▶ PROBLEM TO WORK ON: The answer should be each line from the entries below that has the word "posts" in it.

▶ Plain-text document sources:
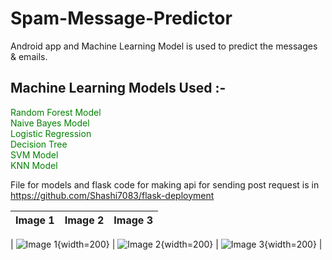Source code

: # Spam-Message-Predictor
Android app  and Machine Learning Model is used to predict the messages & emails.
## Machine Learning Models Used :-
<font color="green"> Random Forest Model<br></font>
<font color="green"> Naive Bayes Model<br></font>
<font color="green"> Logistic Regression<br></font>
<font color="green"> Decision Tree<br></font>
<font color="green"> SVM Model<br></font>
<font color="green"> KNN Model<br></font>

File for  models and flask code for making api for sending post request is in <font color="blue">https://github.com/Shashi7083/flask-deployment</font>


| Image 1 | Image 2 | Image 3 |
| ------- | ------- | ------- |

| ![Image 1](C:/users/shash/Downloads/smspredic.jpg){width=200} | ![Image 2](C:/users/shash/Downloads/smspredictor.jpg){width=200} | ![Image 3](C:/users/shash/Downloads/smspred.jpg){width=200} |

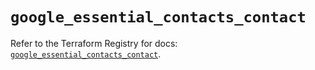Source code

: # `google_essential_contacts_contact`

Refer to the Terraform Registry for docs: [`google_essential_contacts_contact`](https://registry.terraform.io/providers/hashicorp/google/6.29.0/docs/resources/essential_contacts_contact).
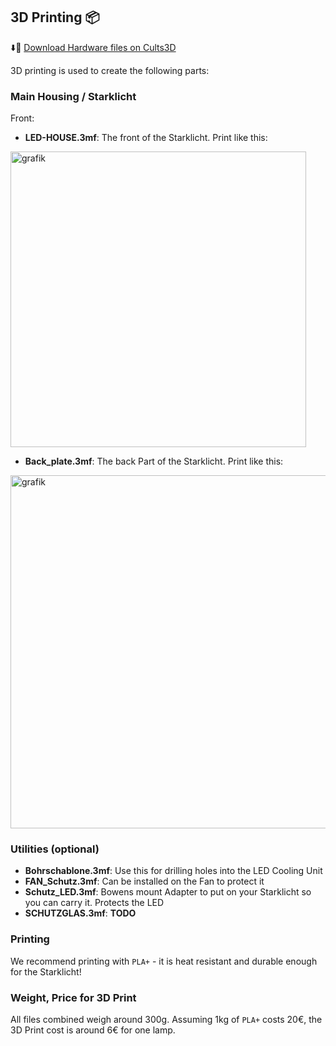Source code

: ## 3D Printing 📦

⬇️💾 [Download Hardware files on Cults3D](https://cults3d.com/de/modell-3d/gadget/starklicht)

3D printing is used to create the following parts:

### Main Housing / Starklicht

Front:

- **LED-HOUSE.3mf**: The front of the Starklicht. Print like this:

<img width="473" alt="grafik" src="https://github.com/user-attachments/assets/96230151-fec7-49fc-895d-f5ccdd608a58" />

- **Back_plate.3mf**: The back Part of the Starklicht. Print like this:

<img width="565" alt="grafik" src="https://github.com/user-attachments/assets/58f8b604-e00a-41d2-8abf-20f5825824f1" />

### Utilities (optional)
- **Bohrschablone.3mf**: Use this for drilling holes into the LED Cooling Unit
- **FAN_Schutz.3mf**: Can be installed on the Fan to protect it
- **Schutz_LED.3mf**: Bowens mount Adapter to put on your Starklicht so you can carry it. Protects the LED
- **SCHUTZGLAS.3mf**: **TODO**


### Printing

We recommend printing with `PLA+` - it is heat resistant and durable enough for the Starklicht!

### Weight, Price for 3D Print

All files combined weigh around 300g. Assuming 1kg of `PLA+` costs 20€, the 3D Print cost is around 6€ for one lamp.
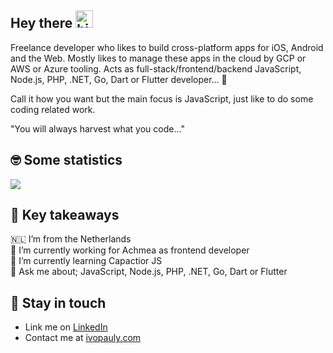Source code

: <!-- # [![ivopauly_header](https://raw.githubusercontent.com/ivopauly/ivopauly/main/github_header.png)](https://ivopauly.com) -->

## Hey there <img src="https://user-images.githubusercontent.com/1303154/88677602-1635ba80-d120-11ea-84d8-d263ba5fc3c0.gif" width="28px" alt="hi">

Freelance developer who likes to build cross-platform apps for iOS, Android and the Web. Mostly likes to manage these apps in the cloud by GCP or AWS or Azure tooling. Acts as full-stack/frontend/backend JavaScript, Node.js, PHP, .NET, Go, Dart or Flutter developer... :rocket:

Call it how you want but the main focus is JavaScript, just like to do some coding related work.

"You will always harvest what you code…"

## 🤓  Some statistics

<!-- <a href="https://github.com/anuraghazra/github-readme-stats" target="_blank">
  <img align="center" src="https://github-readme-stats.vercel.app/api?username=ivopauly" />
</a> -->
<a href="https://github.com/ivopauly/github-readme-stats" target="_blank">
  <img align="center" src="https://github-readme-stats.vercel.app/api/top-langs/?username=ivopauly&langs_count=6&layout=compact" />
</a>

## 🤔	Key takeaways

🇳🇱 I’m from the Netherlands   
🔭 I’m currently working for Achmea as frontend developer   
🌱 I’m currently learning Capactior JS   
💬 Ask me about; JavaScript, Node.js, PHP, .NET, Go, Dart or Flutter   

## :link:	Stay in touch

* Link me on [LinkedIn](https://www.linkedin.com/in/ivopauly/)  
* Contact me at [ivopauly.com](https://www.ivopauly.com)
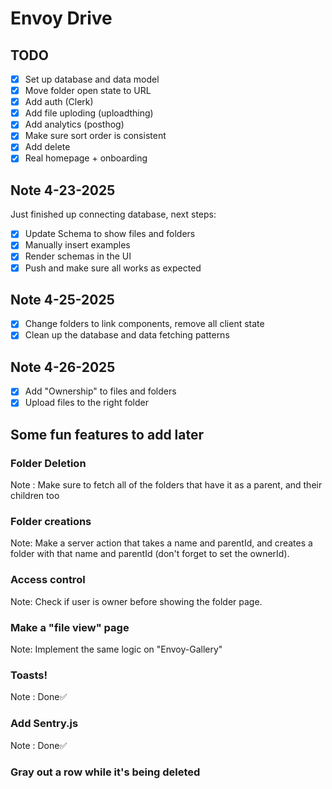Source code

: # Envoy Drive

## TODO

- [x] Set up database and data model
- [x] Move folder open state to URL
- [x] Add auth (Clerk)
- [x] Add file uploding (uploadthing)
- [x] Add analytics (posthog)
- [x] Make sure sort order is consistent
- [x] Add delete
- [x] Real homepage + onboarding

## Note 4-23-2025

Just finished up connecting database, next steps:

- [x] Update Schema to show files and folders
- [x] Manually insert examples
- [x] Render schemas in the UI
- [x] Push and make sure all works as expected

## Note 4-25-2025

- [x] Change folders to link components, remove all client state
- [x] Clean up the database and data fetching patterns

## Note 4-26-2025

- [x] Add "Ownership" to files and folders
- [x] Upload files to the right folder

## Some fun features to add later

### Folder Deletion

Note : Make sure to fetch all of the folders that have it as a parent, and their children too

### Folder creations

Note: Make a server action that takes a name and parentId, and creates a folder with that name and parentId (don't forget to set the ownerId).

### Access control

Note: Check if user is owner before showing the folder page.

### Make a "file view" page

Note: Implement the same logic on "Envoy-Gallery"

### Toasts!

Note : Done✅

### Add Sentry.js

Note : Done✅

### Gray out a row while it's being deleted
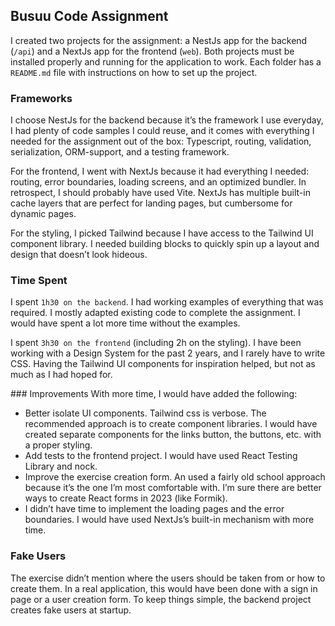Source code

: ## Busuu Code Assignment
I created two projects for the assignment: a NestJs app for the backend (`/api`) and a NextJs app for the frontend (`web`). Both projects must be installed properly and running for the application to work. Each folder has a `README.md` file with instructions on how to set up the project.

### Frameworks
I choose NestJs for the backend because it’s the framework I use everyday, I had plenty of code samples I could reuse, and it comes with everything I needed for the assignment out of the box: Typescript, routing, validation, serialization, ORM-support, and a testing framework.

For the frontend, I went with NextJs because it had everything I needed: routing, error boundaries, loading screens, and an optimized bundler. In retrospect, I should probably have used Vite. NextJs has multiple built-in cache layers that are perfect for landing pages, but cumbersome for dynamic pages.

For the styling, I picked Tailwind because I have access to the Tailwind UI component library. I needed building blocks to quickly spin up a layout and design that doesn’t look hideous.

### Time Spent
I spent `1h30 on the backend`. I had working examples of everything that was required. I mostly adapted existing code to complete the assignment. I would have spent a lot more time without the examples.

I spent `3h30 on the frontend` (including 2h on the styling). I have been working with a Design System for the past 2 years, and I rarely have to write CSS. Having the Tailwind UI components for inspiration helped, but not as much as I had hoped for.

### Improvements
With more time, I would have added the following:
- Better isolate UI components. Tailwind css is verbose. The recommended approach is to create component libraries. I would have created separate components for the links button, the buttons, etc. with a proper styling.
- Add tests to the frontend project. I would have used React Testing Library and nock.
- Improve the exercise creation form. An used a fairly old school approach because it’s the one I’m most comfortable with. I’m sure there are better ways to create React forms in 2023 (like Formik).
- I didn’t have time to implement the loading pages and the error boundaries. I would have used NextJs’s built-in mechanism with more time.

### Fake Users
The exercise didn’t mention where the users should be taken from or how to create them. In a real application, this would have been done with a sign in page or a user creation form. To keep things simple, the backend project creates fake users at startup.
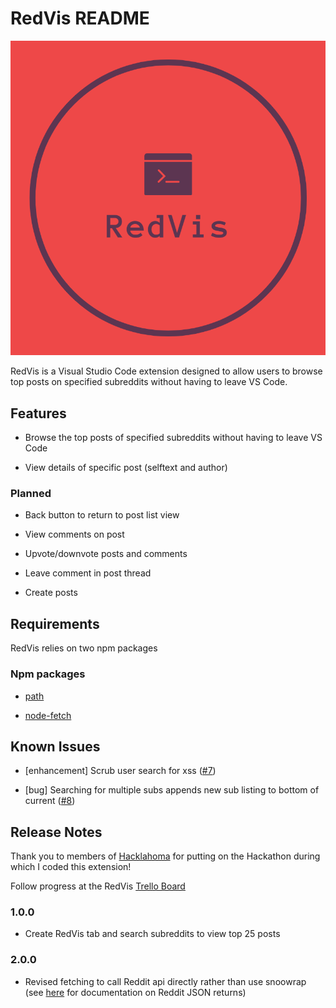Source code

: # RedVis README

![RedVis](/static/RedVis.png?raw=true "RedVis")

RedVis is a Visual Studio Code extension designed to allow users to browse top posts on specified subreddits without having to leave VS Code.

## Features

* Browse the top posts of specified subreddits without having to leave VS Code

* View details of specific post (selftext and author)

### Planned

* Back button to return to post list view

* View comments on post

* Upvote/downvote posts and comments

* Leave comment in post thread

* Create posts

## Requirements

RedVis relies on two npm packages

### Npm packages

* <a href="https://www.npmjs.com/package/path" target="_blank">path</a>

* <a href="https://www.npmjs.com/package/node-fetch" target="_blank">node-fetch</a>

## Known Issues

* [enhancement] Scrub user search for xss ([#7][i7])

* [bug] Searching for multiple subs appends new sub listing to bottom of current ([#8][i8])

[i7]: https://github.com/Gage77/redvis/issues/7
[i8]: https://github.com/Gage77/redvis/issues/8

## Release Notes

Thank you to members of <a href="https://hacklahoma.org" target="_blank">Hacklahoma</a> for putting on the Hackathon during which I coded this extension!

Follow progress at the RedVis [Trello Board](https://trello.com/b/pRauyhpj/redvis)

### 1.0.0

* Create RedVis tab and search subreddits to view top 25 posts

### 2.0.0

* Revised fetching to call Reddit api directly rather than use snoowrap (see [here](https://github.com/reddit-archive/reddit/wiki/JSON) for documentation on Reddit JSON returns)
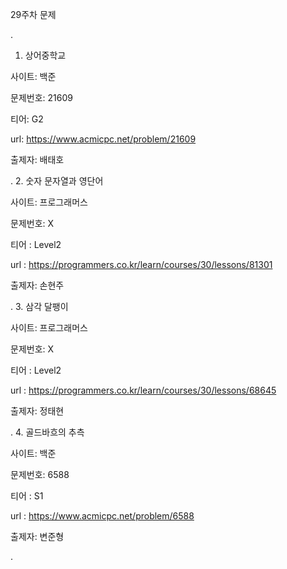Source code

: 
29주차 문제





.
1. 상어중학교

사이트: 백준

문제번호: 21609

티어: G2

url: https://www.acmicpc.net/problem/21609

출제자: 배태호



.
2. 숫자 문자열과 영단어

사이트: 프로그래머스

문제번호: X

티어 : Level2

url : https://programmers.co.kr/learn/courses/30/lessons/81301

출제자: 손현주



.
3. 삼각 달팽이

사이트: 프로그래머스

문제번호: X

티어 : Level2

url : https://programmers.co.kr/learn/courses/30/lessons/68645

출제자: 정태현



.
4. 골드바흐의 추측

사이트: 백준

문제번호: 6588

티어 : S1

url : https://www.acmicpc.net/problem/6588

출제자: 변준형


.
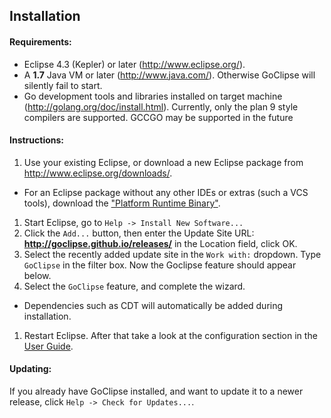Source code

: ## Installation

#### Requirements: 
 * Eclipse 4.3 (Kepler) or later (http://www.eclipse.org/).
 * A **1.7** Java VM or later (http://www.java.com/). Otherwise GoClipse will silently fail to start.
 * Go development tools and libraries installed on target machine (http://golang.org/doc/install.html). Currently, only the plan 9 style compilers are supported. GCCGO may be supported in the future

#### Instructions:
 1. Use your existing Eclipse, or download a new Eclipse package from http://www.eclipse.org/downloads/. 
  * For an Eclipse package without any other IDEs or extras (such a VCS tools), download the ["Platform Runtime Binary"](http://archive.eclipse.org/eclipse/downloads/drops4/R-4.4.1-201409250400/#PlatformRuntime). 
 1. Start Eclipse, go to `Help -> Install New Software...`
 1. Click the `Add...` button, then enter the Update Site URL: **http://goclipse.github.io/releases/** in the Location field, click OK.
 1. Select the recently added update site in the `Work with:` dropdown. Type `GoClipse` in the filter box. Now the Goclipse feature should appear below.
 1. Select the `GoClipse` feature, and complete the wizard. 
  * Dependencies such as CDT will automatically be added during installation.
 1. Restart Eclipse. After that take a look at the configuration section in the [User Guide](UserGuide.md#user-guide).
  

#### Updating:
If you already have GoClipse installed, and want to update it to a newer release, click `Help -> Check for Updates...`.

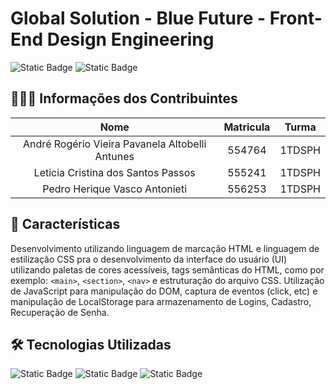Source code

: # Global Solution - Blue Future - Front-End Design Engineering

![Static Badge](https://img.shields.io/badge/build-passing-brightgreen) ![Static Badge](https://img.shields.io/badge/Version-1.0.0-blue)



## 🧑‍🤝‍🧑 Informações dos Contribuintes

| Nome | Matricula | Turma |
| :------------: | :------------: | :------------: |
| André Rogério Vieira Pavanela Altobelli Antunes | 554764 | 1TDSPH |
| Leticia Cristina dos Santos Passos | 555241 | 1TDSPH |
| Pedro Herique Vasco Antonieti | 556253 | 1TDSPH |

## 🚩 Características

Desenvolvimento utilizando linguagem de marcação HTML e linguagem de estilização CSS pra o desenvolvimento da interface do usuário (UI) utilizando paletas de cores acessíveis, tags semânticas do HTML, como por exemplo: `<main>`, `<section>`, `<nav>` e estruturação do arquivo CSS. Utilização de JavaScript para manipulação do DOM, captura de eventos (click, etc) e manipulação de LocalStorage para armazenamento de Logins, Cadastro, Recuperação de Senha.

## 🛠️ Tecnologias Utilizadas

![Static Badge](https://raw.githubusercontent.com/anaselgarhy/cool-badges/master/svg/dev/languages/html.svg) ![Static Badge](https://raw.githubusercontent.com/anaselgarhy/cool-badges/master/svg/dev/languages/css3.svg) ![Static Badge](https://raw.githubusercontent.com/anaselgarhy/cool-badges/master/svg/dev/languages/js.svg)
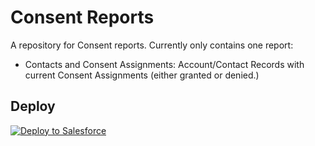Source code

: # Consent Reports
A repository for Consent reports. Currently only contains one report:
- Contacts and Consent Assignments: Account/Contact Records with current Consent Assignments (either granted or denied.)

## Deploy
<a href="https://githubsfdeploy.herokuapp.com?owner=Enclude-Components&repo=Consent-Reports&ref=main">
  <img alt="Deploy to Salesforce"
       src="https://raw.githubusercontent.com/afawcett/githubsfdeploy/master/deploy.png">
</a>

▶ PROBLEM SOLUTION:
RedVis is a Visual Studio Code extension designed to allow users to browse top posts on specified subreddits without having to leave VS Code.
* Browse the top posts of specified subreddits without having to leave VS Code
* Upvote/downvote posts and comments
* Create posts
* Create RedVis tab and search subreddits to view top 25 posts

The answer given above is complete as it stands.